The U.S. Fish and Wildlife Service announced this week it will consider removing Endangered Species Act protections from the southern sea otter pending a comprehensive status review. Southern sea otters, also called California sea otters, were listed as a threatened species in 1977. Historically, they numbered in the hundreds of thousands across the North Pacific Ocean but were brought to near-extinction as a result of the maritime fur trade.
Though populations have been clawing their way back since, some environmentalists worry the loss of federal safeguards would come too soon. “Southern sea otters aren’t out of the woods yet, and it’d be dangerously premature to strip Endangered Species Act protection from these imperiled and ecologically important animals,” said Dr.

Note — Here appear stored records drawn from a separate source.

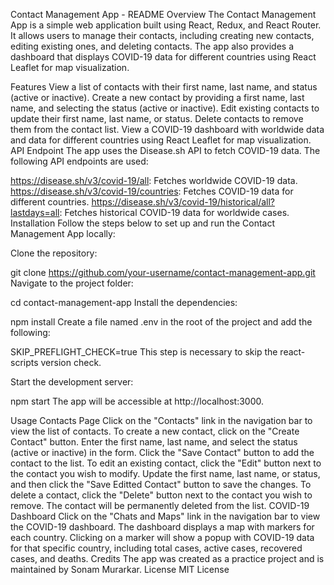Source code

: Contact Management App - README
Overview
The Contact Management App is a simple web application built using React, Redux, and React Router. It allows users to manage their contacts, including creating new contacts, editing existing ones, and deleting contacts. The app also provides a dashboard that displays COVID-19 data for different countries using React Leaflet for map visualization.

Features
View a list of contacts with their first name, last name, and status (active or inactive).
Create a new contact by providing a first name, last name, and selecting the status (active or inactive).
Edit existing contacts to update their first name, last name, or status.
Delete contacts to remove them from the contact list.
View a COVID-19 dashboard with worldwide data and data for different countries using React Leaflet for map visualization.
API Endpoint
The app uses the Disease.sh API to fetch COVID-19 data. The following API endpoints are used:

https://disease.sh/v3/covid-19/all: Fetches worldwide COVID-19 data.
https://disease.sh/v3/covid-19/countries: Fetches COVID-19 data for different countries.
https://disease.sh/v3/covid-19/historical/all?lastdays=all: Fetches historical COVID-19 data for worldwide cases.
Installation
Follow the steps below to set up and run the Contact Management App locally:

Clone the repository:

git clone https://github.com/your-username/contact-management-app.git
Navigate to the project folder:

cd contact-management-app
Install the dependencies:

npm install
Create a file named .env in the root of the project and add the following:

SKIP_PREFLIGHT_CHECK=true
This step is necessary to skip the react-scripts version check.

Start the development server:

npm start
The app will be accessible at http://localhost:3000.

Usage
Contacts Page
Click on the "Contacts" link in the navigation bar to view the list of contacts.
To create a new contact, click on the "Create Contact" button. Enter the first name, last name, and select the status (active or inactive) in the form. Click the "Save Contact" button to add the contact to the list.
To edit an existing contact, click the "Edit" button next to the contact you wish to modify. Update the first name, last name, or status, and then click the "Save Editted Contact" button to save the changes.
To delete a contact, click the "Delete" button next to the contact you wish to remove. The contact will be permanently deleted from the list.
COVID-19 Dashboard
Click on the "Chats and Maps" link in the navigation bar to view the COVID-19 dashboard.
The dashboard displays a map with markers for each country. Clicking on a marker will show a popup with COVID-19 data for that specific country, including total cases, active cases, recovered cases, and deaths.
Credits
The app was created as a practice project and is maintained by Sonam Murarkar.
License
MIT License





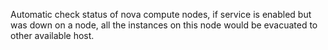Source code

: Automatic check status of nova compute nodes,
if service is enabled but was down on a node,
all the instances on this node would be evacuated to
other available host.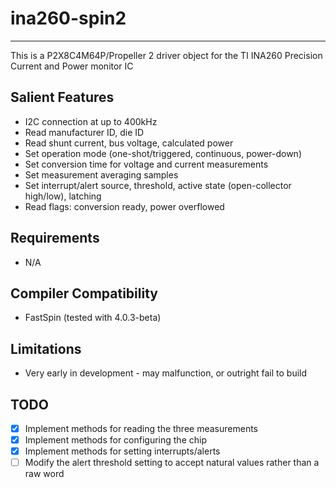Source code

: # ina260-spin2 
--------------

This is a P2X8C4M64P/Propeller 2 driver object for the TI INA260 Precision Current and Power monitor IC

## Salient Features

* I2C connection at up to 400kHz
* Read manufacturer ID, die ID
* Read shunt current, bus voltage, calculated power
* Set operation mode (one-shot/triggered, continuous, power-down)
* Set conversion time for voltage and current measurements
* Set measurement averaging samples
* Set interrupt/alert source, threshold, active state (open-collector high/low), latching
* Read flags: conversion ready, power overflowed

## Requirements

* N/A

## Compiler Compatibility

* FastSpin (tested with 4.0.3-beta)

## Limitations

* Very early in development - may malfunction, or outright fail to build

## TODO

- [x] Implement methods for reading the three measurements
- [x] Implement methods for configuring the chip
- [x] Implement methods for setting interrupts/alerts
- [ ] Modify the alert threshold setting to accept natural values rather than a raw word
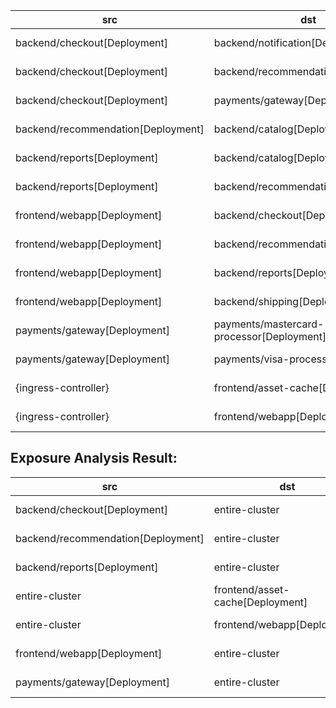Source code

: | src | dst | conn |
|-----|-----|------|
| backend/checkout[Deployment] | backend/notification[Deployment] | TCP 8080 |
| backend/checkout[Deployment] | backend/recommendation[Deployment] | TCP 8080 |
| backend/checkout[Deployment] | payments/gateway[Deployment] | TCP 8080 |
| backend/recommendation[Deployment] | backend/catalog[Deployment] | TCP 8080 |
| backend/reports[Deployment] | backend/catalog[Deployment] | TCP 8080 |
| backend/reports[Deployment] | backend/recommendation[Deployment] | TCP 8080 |
| frontend/webapp[Deployment] | backend/checkout[Deployment] | TCP 8080 |
| frontend/webapp[Deployment] | backend/recommendation[Deployment] | TCP 8080 |
| frontend/webapp[Deployment] | backend/reports[Deployment] | TCP 8080 |
| frontend/webapp[Deployment] | backend/shipping[Deployment] | TCP 8080 |
| payments/gateway[Deployment] | payments/mastercard-processor[Deployment] | TCP 8080 |
| payments/gateway[Deployment] | payments/visa-processor[Deployment] | TCP 8080 |
| {ingress-controller} | frontend/asset-cache[Deployment] | TCP 8080 |
| {ingress-controller} | frontend/webapp[Deployment] | TCP 8080 |
## Exposure Analysis Result:
| src | dst | conn |
|-----|-----|------|
| backend/checkout[Deployment] | entire-cluster | UDP 5353 |
| backend/recommendation[Deployment] | entire-cluster | UDP 5353 |
| backend/reports[Deployment] | entire-cluster | UDP 5353 |
| entire-cluster | frontend/asset-cache[Deployment] | TCP 8080 |
| entire-cluster | frontend/webapp[Deployment] | TCP 8080 |
| frontend/webapp[Deployment] | entire-cluster | UDP 5353 |
| payments/gateway[Deployment] | entire-cluster | UDP 5353 |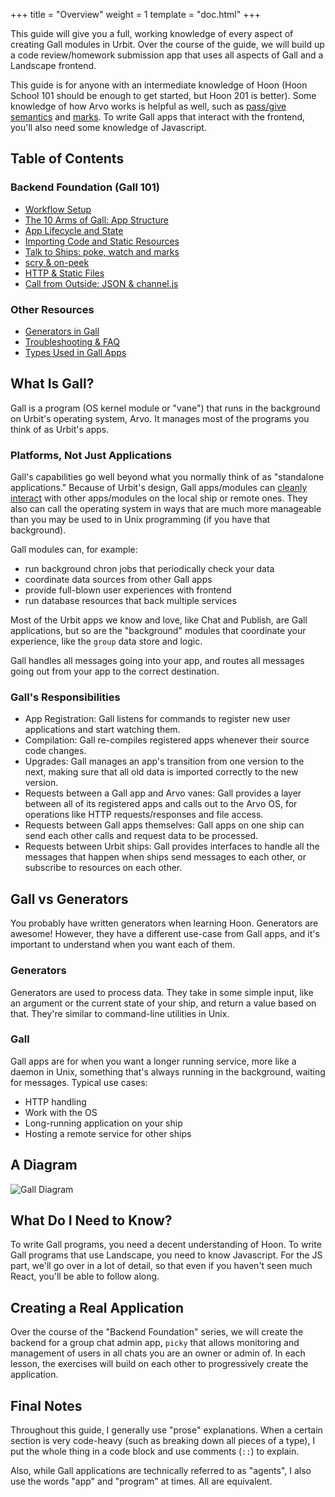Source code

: +++
title = "Overview"
weight = 1
template = "doc.html"
+++

This guide will give you a full, working knowledge of every aspect of creating
Gall modules in Urbit. Over the course of the guide, we will build up a code
review/homework submission app that uses all aspects of Gall and a Landscape
frontend.

This guide is for anyone with an intermediate knowledge of Hoon (Hoon School 101
should be enough to get started, but Hoon 201 is better). Some knowledge of how
Arvo works is helpful as well, such as [pass/give
semantics](/docs/arvo/overview#types) and
[marks](/docs/arvo/clay/architecture#marks). To write Gall apps that interact
with the frontend, you'll also need some knowledge of Javascript.

## Table of Contents

### Backend Foundation (Gall 101)
* [Workflow Setup](/docs/userspace/gall/guide/workflow)
* [The 10 Arms of Gall: App Structure](/docs/userspace/gall/guide/arms)
* [App Lifecycle and State](/docs/userspace/gall/guide/lifecycle)
* [Importing Code and Static Resources](/docs/userspace/gall/guide/ford)
* [Talk to Ships: poke, watch and marks](/docs/userspace/gall/guide/poke)
* [scry & on-peek](/docs/userspace/gall/guide/scry)
* [HTTP & Static Files](/docs/userspace/gall/guide/http)
* [Call from Outside: JSON & channel.js](/docs/userspace/gall/guide/chanel)

### Other Resources
* [Generators in Gall](/using/os/shell#gall)
* [Troubleshooting & FAQ](/docs/userspace/gall/troubleshooting)
* [Types Used in Gall Apps](/docs/userspace/gall/data-types)

## What Is Gall?
Gall is a program (OS kernel module or "vane") that runs in the background on
Urbit's operating system, Arvo. It manages most of the programs you think of as
Urbit's apps.

### Platforms, Not Just Applications

Gall's capabilities go well beyond what you normally think of as "standalone
applications." Because of Urbit's design, Gall apps/modules can [cleanly
interact](https://ngnghm.github.io/blog/2015/12/25/chapter-7-platforms-not-applications/)
with other apps/modules on the local ship or remote ones. They also can call the
operating system in ways that are much more manageable than you may be used to
in Unix programming (if you have that background).

Gall modules can, for example:
- run background chron jobs that periodically check your data
- coordinate data sources from other Gall apps
- provide full-blown user experiences with frontend
- run database resources that back multiple services

Most of the Urbit apps we know and love, like Chat and Publish, are Gall
applications, but so are the "background" modules that coordinate your
experience, like the `group` data store and logic.

Gall handles all messages going into your app, and routes all messages going out
from your app to the correct destination.

### Gall's Responsibilities
* App Registration: Gall listens for commands to register new user applications
  and start watching them.
* Compilation: Gall re-compiles registered apps whenever their source code
  changes.
* Upgrades: Gall manages an app's transition from one version to the next,
  making sure that all old data is imported correctly to the new version.
* Requests between a Gall app and Arvo vanes: Gall provides a layer between all
  of its registered apps and calls out to the Arvo OS, for operations like HTTP
  requests/responses and file access.
* Requests between Gall apps themselves: Gall apps on one ship can send each
  other calls and request data to be processed.
* Requests between Urbit ships: Gall provides interfaces to handle all the
  messages that happen when ships send messages to each other, or subscribe to
  resources on each other.


## Gall vs Generators
You probably have written generators when learning Hoon. Generators are awesome!
However, they have a different use-case from Gall apps, and it's important to
understand when you want each of them.

### Generators
Generators are used to process data. They take in some simple input, like an
argument or the current state of your ship, and return a value based on that.
They're similar to command-line utilities in Unix.

### Gall
Gall apps are for when you want a longer running service, more like a daemon in
Unix, something that's always running in the background, waiting for messages.
Typical use cases:
* HTTP handling
* Work with the OS
* Long-running application on your ship
* Hosting a remote service for other ships

## A Diagram
![Gall
Diagram](https://storage.googleapis.com/media.urbit.org/docs/userspace/gall_diagram.png)

## What Do I Need to Know?
To write Gall programs, you need a decent understanding of Hoon. To write Gall
programs that use Landscape, you need to know Javascript. For the JS part, we'll
go over in a lot of detail, so that even if you haven't seen much React, you'll
be able to follow along.

## Creating a Real Application
Over the course of the "Backend Foundation" series, we will create the backend
for a group chat admin app, `picky` that allows monitoring and management of
users in all chats you are an owner or admin of. In each lesson, the exercises
will build on each other to progressively create the application.

## Final Notes
Throughout this guide, I generally use "prose" explanations. When a certain
section is very code-heavy (such as breaking down all pieces of a type), I put
the whole thing in a code block and use comments (`::`) to explain.

Also, while Gall applications are technically referred to as "agents", I also
use the words "app" and "program" at times. All are equivalent.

Kristin Carden, PhD, a senior scientist at the Center for Biological Diversity, who also noted otters are critical to maintaining the balance of the near-shore kelp ecosystems. “Their population numbers are fluctuating, the species is likely not meeting recovery criteria, and these otters occupy a tiny fraction of their historic range.”
Last year’s Huntington Beach oil spill was a reminder of the ongoing threat to otters and other wildlife from the oil industry’s aging infrastructure, Carden continued. “These otters still need federal protection, and they deserve an ambitious effort to bring them back to Northern California and other areas where they once flourished,” she said.